(Entries supplied)
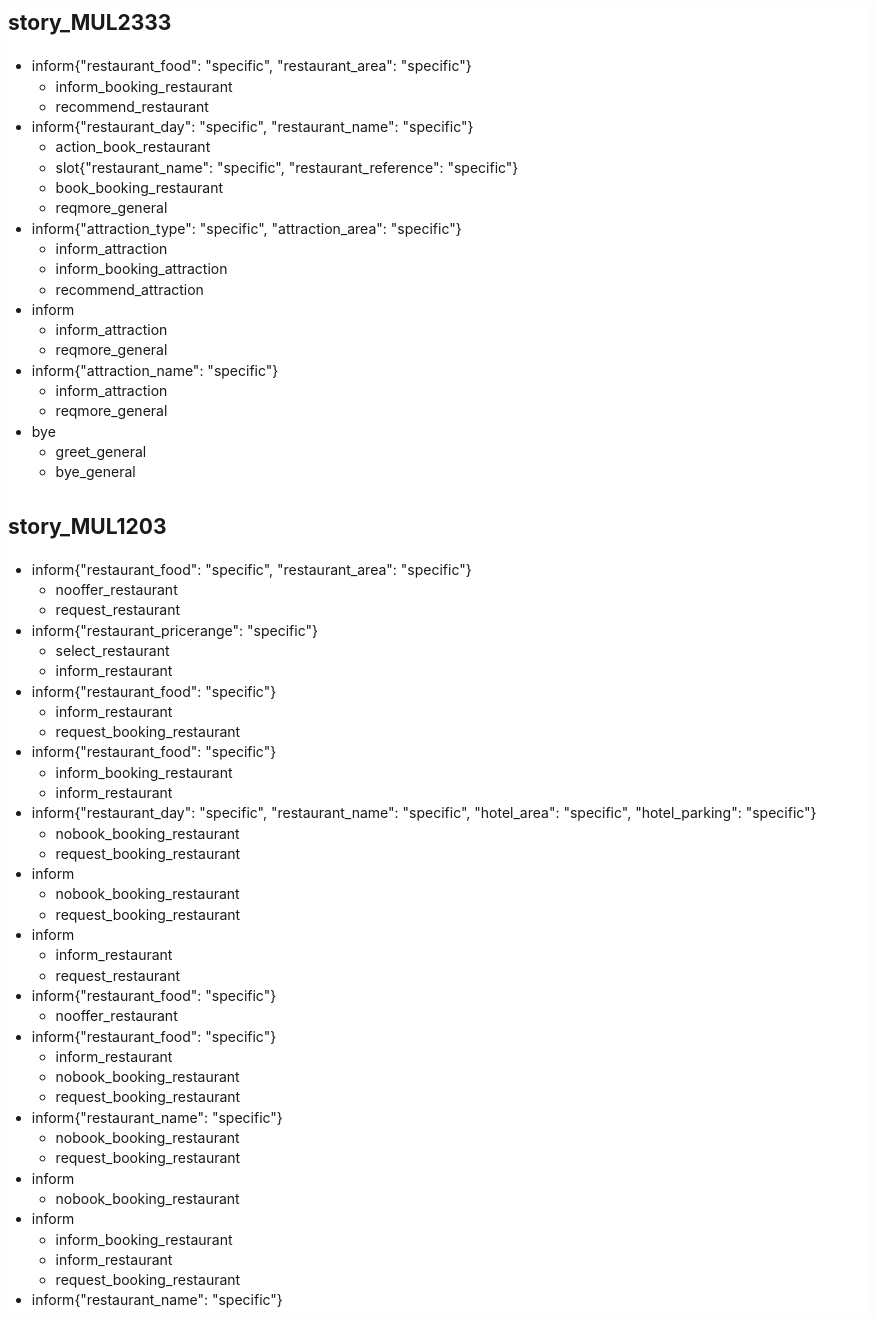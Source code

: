 ## story_MUL2333
* inform{"restaurant_food": "specific", "restaurant_area": "specific"}
   - inform_booking_restaurant
   - recommend_restaurant
* inform{"restaurant_day": "specific", "restaurant_name": "specific"}
   - action_book_restaurant
   - slot{"restaurant_name": "specific", "restaurant_reference": "specific"}
   - book_booking_restaurant
   - reqmore_general
* inform{"attraction_type": "specific", "attraction_area": "specific"}
   - inform_attraction
   - inform_booking_attraction
   - recommend_attraction
* inform
   - inform_attraction
   - reqmore_general
* inform{"attraction_name": "specific"}
   - inform_attraction
   - reqmore_general
* bye
   - greet_general
   - bye_general

## story_MUL1203
* inform{"restaurant_food": "specific", "restaurant_area": "specific"}
   - nooffer_restaurant
   - request_restaurant
* inform{"restaurant_pricerange": "specific"}
   - select_restaurant
   - inform_restaurant
* inform{"restaurant_food": "specific"}
   - inform_restaurant
   - request_booking_restaurant
* inform{"restaurant_food": "specific"}
   - inform_booking_restaurant
   - inform_restaurant
* inform{"restaurant_day": "specific", "restaurant_name": "specific", "hotel_area": "specific", "hotel_parking": "specific"}
   - nobook_booking_restaurant
   - request_booking_restaurant
* inform
   - nobook_booking_restaurant
   - request_booking_restaurant
* inform
   - inform_restaurant
   - request_restaurant
* inform{"restaurant_food": "specific"}
   - nooffer_restaurant
* inform{"restaurant_food": "specific"}
   - inform_restaurant
   - nobook_booking_restaurant
   - request_booking_restaurant
* inform{"restaurant_name": "specific"}
   - nobook_booking_restaurant
   - request_booking_restaurant
* inform
   - nobook_booking_restaurant
* inform
   - inform_booking_restaurant
   - inform_restaurant
   - request_booking_restaurant
* inform{"restaurant_name": "specific"}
(End Entries supplied)
■ What needs to be done ■
What is needed is every record above, returned exactly, with the pictures omitted.

■ Solution to this task ■
Source code

: ## story_MUL2333
* inform{"restaurant_food": "specific", "restaurant_area": "specific"}
   - inform_booking_restaurant
   - recommend_restaurant
* inform{"restaurant_day": "specific", "restaurant_name": "specific"}
   - action_book_restaurant
   - slot{"restaurant_name": "specific", "restaurant_reference": "specific"}
   - book_booking_restaurant
   - reqmore_general
* inform{"attraction_type": "specific", "attraction_area": "specific"}
   - inform_attraction
   - inform_booking_attraction
   - recommend_attraction
* inform
   - inform_attraction
   - reqmore_general
* inform{"attraction_name": "specific"}
   - inform_attraction
   - reqmore_general
* bye
   - greet_general
   - bye_general

## story_MUL1203
* inform{"restaurant_food": "specific", "restaurant_area": "specific"}
   - nooffer_restaurant
   - request_restaurant
* inform{"restaurant_pricerange": "specific"}
   - select_restaurant
   - inform_restaurant
* inform{"restaurant_food": "specific"}
   - inform_restaurant
   - request_booking_restaurant
* inform{"restaurant_food": "specific"}
   - inform_booking_restaurant
   - inform_restaurant
* inform{"restaurant_day": "specific", "restaurant_name": "specific", "hotel_area": "specific", "hotel_parking": "specific"}
   - nobook_booking_restaurant
   - request_booking_restaurant
* inform
   - nobook_booking_restaurant
   - request_booking_restaurant
* inform
   - inform_restaurant
   - request_restaurant
* inform{"restaurant_food": "specific"}
   - nooffer_restaurant
* inform{"restaurant_food": "specific"}
   - inform_restaurant
   - nobook_booking_restaurant
   - request_booking_restaurant
* inform{"restaurant_name": "specific"}
   - nobook_booking_restaurant
   - request_booking_restaurant
* inform
   - nobook_booking_restaurant
* inform
   - inform_booking_restaurant
   - inform_restaurant
   - request_booking_restaurant
* inform{"restaurant_name": "specific"}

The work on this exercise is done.